WHAT THE EXERCISE ASKS: Please return the lines below verbatim, beginning at the one that has "Next to this, you" and stopping after the one that has "- sudo service httpd stop", and add no other lines.

INFORMATION GIVEN:
+-------+

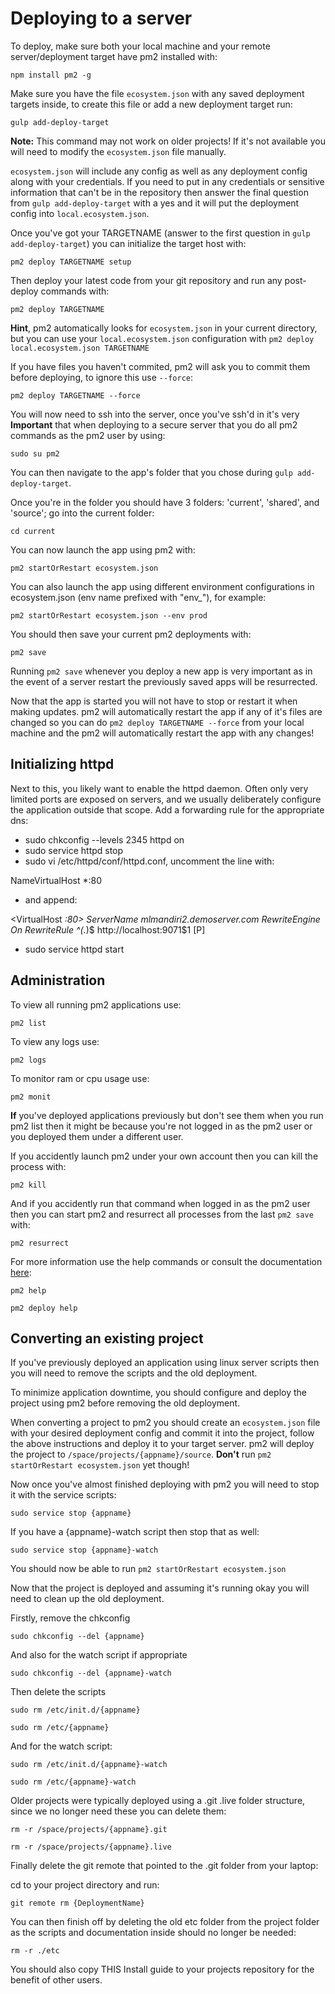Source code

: # Deploying to a server

To deploy, make sure both your local machine and your remote server/deployment target have pm2 installed with:

`npm install pm2 -g`

Make sure you have the file `ecosystem.json` with any saved deployment targets inside, to create this file or add a new deployment target run:

`gulp add-deploy-target`

**Note:** This command may not work on older projects! If it's not available you will need to modify the `ecosystem.json` file manually.

`ecosystem.json` will include any config as well as any deployment config along with your credentials. If you need to put in any credentials or sensitive information that can't be in the repository then answer the final question from `gulp add-deploy-target` with a yes and it will put the deployment config into `local.ecosystem.json`.

Once you've got your TARGETNAME (answer to the first question in `gulp add-deploy-target`) you can initialize the target host with:

`pm2 deploy TARGETNAME setup`

Then deploy your latest code from your git repository and run any post-deploy commands with:

`pm2 deploy TARGETNAME`

**Hint**, pm2 automatically looks for `ecosystem.json` in your current directory, but you can use your `local.ecosystem.json` configuration with `pm2 deploy local.ecosystem.json TARGETNAME`

If you have files you haven't commited, pm2 will ask you to commit them before deploying, to ignore this use `--force`:

`pm2 deploy TARGETNAME --force`

You will now need to ssh into the server, once you've ssh'd in it's very **Important** that when deploying to a secure server that you do all pm2 commands as the pm2 user by using:

`sudo su pm2`

You can then navigate to the app's folder that you chose during `gulp add-deploy-target`.

Once you're in the folder you should have 3 folders: 'current',  'shared', and 'source'; go into the current folder:

`cd current`

You can now launch the app using pm2 with:

`pm2 startOrRestart ecosystem.json`

You can also launch the app using different environment configurations in ecosystem.json (env name prefixed with "env_"), for example:

`pm2 startOrRestart ecosystem.json --env prod`

You should then save your current pm2 deployments with:

`pm2 save`

Running `pm2 save` whenever you deploy a new app is very important as in the event of a server restart the previously saved apps will be resurrected.

Now that the app is started you will not have to stop or restart it when making updates. pm2 will automatically restart the app if any of it's files are changed so you can do `pm2 deploy TARGETNAME --force` from your local machine and the pm2 will automatically restart the app with any changes!

## Initializing httpd

Next to this, you likely want to enable the httpd daemon. Often only very limited ports are exposed on servers, and we usually deliberately configure the application outside that scope. Add a forwarding rule for the appropriate dns:

- sudo chkconfig --levels 2345 httpd on
- sudo service httpd stop
- sudo vi /etc/httpd/conf/httpd.conf, uncomment the line with:

NameVirtualHost *:80

- and append:

<VirtualHost *:80>
  ServerName mlmandiri2.demoserver.com
  RewriteEngine On
  RewriteRule ^(.*)$ http://localhost:9071$1 [P]
</VirtualHost>

- sudo service httpd start

## Administration

To view all running pm2 applications use:

`pm2 list`

To view any logs use:

`pm2 logs`

To monitor ram or cpu usage use:

`pm2 monit`

**If** you've deployed applications previously but don't see them when you run pm2 list then it might be because you're not logged in as the pm2 user or you deployed them under a different user.

If you accidently launch pm2 under your own account then you can kill the process with:

`pm2 kill`

And if you accidently run that command when logged in as the pm2 user then you can start pm2 and resurrect all processes from the last `pm2 save` with:

`pm2 resurrect`

For more information use the help commands or consult the documentation [here](http://pm2.keymetrics.io/docs/usage/quick-start/):

`pm2 help`

`pm2 deploy help`

## Converting an existing project

If you've previously deployed an application using linux server scripts then you will need to remove the scripts and the old deployment.

To minimize application downtime, you should configure and deploy the project using pm2 before removing the old deployment.

When converting a project to pm2 you should create an `ecosystem.json` file with your desired deployment config and commit it into the project, follow the above instructions and deploy it to your target server. pm2 will deploy the project to `/space/projects/{appname}/source`. **Don't** run `pm2 startOrRestart ecosystem.json` yet though!

Now once you've almost finished deploying with pm2 you will need to stop it with the service scripts:

`sudo service stop {appname}`

If you have a {appname}-watch script then stop that as well:

`sudo service stop {appname}-watch`

You should now be able to run `pm2 startOrRestart ecosystem.json`

Now that the project is deployed and assuming it's running okay you will need to clean up the old deployment.

Firstly, remove the chkconfig

`sudo chkconfig --del {appname}`

And also for the watch script if appropriate

`sudo chkconfig --del {appname}-watch`

Then delete the scripts

`sudo rm /etc/init.d/{appname}`

`sudo rm /etc/{appname}`

And for the watch script:

`sudo rm /etc/init.d/{appname}-watch`

`sudo rm /etc/{appname}-watch`

Older projects were typically deployed using a .git .live folder structure, since we no longer need these you can delete them:

`rm -r /space/projects/{appname}.git`

`rm -r /space/projects/{appname}.live`

Finally delete the git remote that pointed to the .git folder from your laptop:

cd to your project directory and run:

`git remote rm {DeploymentName}`

You can then finish off by deleting the old etc folder from the project folder as the scripts and documentation inside should no longer be needed:

`rm -r ./etc`

You should also copy THIS Install guide to your projects repository for the benefit of other users.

+-------+

YOUR SOLUTION:
Next to this, you likely want to enable the httpd daemon. Often only very limited ports are exposed on servers, and we usually deliberately configure the application outside that scope. Add a forwarding rule for the appropriate dns:

- sudo chkconfig --levels 2345 httpd on
- sudo service httpd stop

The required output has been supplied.